The Syries argue that the district court erred in refusing to allow evidence of negligence and in refusing to instruct the jury on negligence. They contend that certain evidence that was admitted and their offer of proof would provide a sufficient basis from which the jury could conclude that the chair was negligently designed or marketed by Knoll.

Knoll responds that, negligence having not been raised, the district court could not err by excluding irrelevant testimony and suppressing inapplicable legal theories. But this contention ignores the Syries' incorporation of a negligence claim into the pre-trial order, an incorporation that amends the previous pleadings to state a negligence claim. Fed.R.Civ.P. 16; 6 C. Wright, A. Miller M. Kane, Federal Practice and Procedure § 1526 (1971 Supp. 1984). Thus, Knoll is incorrect in ignoring the pre-trial order's amendment of the pleadings to include a negligence claim.

Knoll also contends that the district court's refusal to instruct the jury on negligence is supported by our decision in Foster v. Ford Motor Co., 621 F.2d 715 (5th Cir. 1980). In Foster, the decedent's widow and children brought a wrongful death action against the manufacturer of a truck based on strict liability, negligence, and breach of warranty, claiming that the truck's suspension system was defective. The district court refused to instruct the jury on negligence because the proof in the case was directed primarily to the issue whether the product was unreasonably dangerous. The manufacturer's conduct in designing the suspension system had not been raised, the Foster court observed, especially in the light of the manufacturer's concession that a redesigned system was feasible at the time of the accident. Id. at 719. The district court must have relied on Foster in proceeding as it did in the instant action.

In refusing to allow evidence regarding a better design of the chair, the district court observed:

There is no way as a matter of law that this company could be negligent if the chair was not unreasonably dangerous. Correct? The Jury is going to have to decide whether or not the chair was unreasonably dangerous. If they decide it was unreasonably dangerous, your client is going to be entitled to a verdict of this Jury. . . . I have no intention at this point of submitting the issue of negligence at all to the Jury. They are going to make a determination of the design case as it has been filed.

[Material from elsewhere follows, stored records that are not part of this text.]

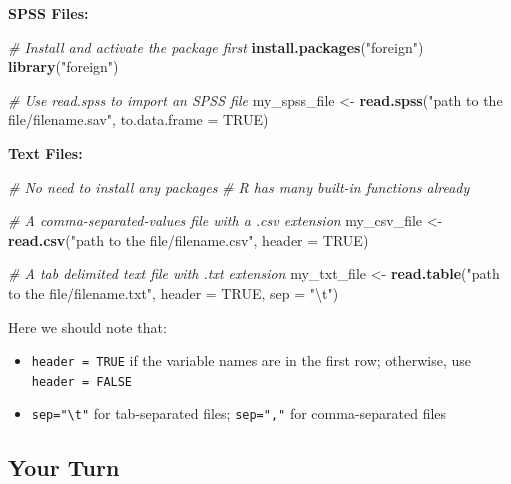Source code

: \documentclass[]{book}
\newenvironment{Shaded}{\begin{snugshade}}{\end{snugshade}}
\newcommand{\CharTok}[1]{\textcolor[rgb]{0.31,0.60,0.02}{#1}}
\newcommand{\CommentTok}[1]{\textcolor[rgb]{0.56,0.35,0.01}{\textit{#1}}}
\newcommand{\DataTypeTok}[1]{\textcolor[rgb]{0.13,0.29,0.53}{#1}}
\newcommand{\KeywordTok}[1]{\textcolor[rgb]{0.13,0.29,0.53}{\textbf{#1}}}
\newcommand{\NormalTok}[1]{#1}
\newcommand{\OtherTok}[1]{\textcolor[rgb]{0.56,0.35,0.01}{#1}}
\newcommand{\StringTok}[1]{\textcolor[rgb]{0.31,0.60,0.02}{#1}}
\providecommand{\tightlist}{%
  \setlength{\itemsep}{0pt}\setlength{\parskip}{0pt}}
\begin{document}
\textbf{SPSS Files:}

\begin{Shaded}
\begin{Highlighting}[]
\CommentTok{# Install and activate the package first}
\KeywordTok{install.packages}\NormalTok{(}\StringTok{"foreign"}\NormalTok{)}
\KeywordTok{library}\NormalTok{(}\StringTok{"foreign"}\NormalTok{)}

\CommentTok{# Use read.spss to import an SPSS file}
\NormalTok{my_spss_file <-}\StringTok{ }\KeywordTok{read.spss}\NormalTok{(}\StringTok{"path to the file/filename.sav"}\NormalTok{, }\DataTypeTok{to.data.frame =} \OtherTok{TRUE}\NormalTok{)}
\end{Highlighting}
\end{Shaded}

\textbf{Text Files:}

\begin{Shaded}
\begin{Highlighting}[]
\CommentTok{# No need to install any packages}
\CommentTok{# R has many built-in functions already}

\CommentTok{# A comma-separated-values file with a .csv extension}
\NormalTok{my_csv_file <-}\StringTok{ }\KeywordTok{read.csv}\NormalTok{(}\StringTok{"path to the file/filename.csv"}\NormalTok{, }\DataTypeTok{header =} \OtherTok{TRUE}\NormalTok{)}

\CommentTok{# A tab delimited text file with .txt extension}
\NormalTok{my_txt_file <-}\StringTok{ }\KeywordTok{read.table}\NormalTok{(}\StringTok{"path to the file/filename.txt"}\NormalTok{, }\DataTypeTok{header =} \OtherTok{TRUE}\NormalTok{, }\DataTypeTok{sep =} \StringTok{"}\CharTok{\textbackslash{}t}\StringTok{"}\NormalTok{)}
\end{Highlighting}
\end{Shaded}

Here we should note that:

\begin{itemize}
\tightlist
\item
  \texttt{header\ =\ TRUE} if the variable names are in the first row; otherwise, use \texttt{header\ =\ FALSE}
\item
  \texttt{sep="\textbackslash{}t"} for tab-separated files; \texttt{sep=","} for comma-separated files
\end{itemize}

\hypertarget{your-turn-2}{%
\subsection{Your Turn}\label{your-turn-2}}
\end{document}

If they find the chair was not unreasonably dangerous, then they couldn't as a matter of law have been negligent. If they find it was unreasonably dangerous, then you're entitled to a verdict regardless.

So the question of negligence is completely superfluous to this case, as I see it, and that's the way I intend to submit it.

Record Vol. II at 195-96. The court later found as a matter of law that the Syries' negligence claims all dealt with whether the chair was unreasonably dangerous and, thus, the case would be submitted solely as a defective design case. Id. at 286. The court explained its ruling:

[E]ach area of negligence that the plaintiff sought to prove related to the product, related to the condition of the product and how and why it might have been the way it was. And there is no way that a jury could have found for the plaintiff without finding that the product was, in fact, dangerous or defective, unreasonably dangerous.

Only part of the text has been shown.